私が購読していたタイムズ・オブ・インディア紙では、ラジオ・ミルチのヒット・チャートが二種類掲載されていました。一つは総合チャート、もう一つはインディー・ポップ・チャートです。前者はほとんどがボリウッド映画音楽だったところがインドならではです。

 この作品は後者の方のチャートで、発表直後から長い間首位をキープしていました。ほぼ同時期に総合チャートを制していたのが映画「レース」の音楽で、その中の一曲はこの作品の主アティフ・アスラムが歌っていますから、当時、最も熱いアーティストの一人だったことが分かります。

 アティフ・アスラムはパキスタンの歌手で、このアルバムを発表した時にはまだ25歳でした。若いですね。彼は大学時代に歌謡コンテストで勝ち続け、やがてジャルというバンドを結成します。「水」という意味です。

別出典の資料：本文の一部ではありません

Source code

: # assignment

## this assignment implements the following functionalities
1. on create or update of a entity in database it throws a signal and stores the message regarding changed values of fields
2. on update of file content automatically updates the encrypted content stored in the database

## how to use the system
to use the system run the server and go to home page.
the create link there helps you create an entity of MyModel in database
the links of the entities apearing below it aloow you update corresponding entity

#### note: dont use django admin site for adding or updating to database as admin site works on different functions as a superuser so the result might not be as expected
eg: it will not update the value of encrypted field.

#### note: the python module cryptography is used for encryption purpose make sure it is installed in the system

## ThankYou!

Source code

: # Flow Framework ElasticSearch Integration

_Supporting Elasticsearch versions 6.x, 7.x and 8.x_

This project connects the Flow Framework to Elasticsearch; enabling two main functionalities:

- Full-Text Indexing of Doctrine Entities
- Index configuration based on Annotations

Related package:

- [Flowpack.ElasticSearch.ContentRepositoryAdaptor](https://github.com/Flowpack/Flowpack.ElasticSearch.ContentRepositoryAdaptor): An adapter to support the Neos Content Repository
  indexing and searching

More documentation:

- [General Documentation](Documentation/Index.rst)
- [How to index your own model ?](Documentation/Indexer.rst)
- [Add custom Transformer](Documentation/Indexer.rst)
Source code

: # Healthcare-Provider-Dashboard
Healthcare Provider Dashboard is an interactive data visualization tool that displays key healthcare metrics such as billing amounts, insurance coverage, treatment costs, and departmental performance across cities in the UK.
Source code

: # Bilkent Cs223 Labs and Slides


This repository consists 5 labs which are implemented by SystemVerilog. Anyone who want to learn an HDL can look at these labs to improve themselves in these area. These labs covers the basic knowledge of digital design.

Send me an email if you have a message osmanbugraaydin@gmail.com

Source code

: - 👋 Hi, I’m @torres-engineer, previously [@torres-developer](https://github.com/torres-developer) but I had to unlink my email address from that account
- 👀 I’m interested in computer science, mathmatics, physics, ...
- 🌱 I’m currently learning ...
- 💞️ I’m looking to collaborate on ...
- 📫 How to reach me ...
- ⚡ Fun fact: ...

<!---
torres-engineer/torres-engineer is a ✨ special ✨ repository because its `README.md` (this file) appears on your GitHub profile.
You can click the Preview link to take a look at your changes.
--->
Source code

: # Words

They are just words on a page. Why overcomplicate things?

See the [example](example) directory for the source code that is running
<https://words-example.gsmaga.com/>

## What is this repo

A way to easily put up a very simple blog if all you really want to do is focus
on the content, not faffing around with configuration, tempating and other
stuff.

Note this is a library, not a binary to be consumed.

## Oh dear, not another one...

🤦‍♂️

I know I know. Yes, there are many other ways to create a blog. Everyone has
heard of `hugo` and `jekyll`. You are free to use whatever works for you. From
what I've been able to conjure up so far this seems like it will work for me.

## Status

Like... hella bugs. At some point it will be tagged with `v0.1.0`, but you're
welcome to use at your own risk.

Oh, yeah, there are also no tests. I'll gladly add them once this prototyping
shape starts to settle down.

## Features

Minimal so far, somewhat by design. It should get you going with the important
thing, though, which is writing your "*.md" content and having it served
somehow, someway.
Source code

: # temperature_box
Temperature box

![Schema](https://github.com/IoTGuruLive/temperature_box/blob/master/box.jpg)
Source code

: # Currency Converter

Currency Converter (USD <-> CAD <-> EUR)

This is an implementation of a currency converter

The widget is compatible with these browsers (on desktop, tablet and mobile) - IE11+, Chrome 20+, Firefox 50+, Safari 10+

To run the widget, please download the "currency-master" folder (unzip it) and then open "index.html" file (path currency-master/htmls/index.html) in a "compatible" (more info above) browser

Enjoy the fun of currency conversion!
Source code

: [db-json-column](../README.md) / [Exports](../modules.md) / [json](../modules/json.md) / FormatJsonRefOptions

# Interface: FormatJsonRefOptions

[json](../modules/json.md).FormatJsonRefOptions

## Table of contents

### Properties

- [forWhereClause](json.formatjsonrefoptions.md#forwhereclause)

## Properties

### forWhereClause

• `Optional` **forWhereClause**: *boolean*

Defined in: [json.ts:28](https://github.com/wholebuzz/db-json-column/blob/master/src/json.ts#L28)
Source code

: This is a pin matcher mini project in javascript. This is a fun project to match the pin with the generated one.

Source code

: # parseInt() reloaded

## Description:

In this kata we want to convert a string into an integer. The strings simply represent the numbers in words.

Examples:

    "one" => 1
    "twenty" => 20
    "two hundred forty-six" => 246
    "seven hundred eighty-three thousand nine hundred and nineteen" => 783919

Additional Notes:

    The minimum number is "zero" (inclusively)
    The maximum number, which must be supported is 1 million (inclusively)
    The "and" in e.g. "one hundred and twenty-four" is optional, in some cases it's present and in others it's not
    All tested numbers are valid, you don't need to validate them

 ジャルはパキスタンで大ヒットしますが、アティフのお兄さんがマネージャーをやっていたことが結果的に仇となり、ほどなく解散してしまいます。ソロとなったアティフさんでしたが、あれよあれよと大成功を収めました。

 「メリ・カハニ」、英訳すると「マイ・ストーリー」は、アティフの三枚目のソロ・アルバムになります。一言で言えば、ロック・バンドをバックにした爽やかなインド歌謡というところです。曲はアティフさんが中心になって書いていて、演奏も4,5人でびしっと決めています。

 インド・パキスタン系の楽器が入るわけではなく、フォーマットは普通のロック・バンドそのもので、律儀にギター・ソロも入ります。ロックな演奏です。アティフさんはギターも弾くようですが、ジャケットではとても変な持ち方でベース・ギターを持っています。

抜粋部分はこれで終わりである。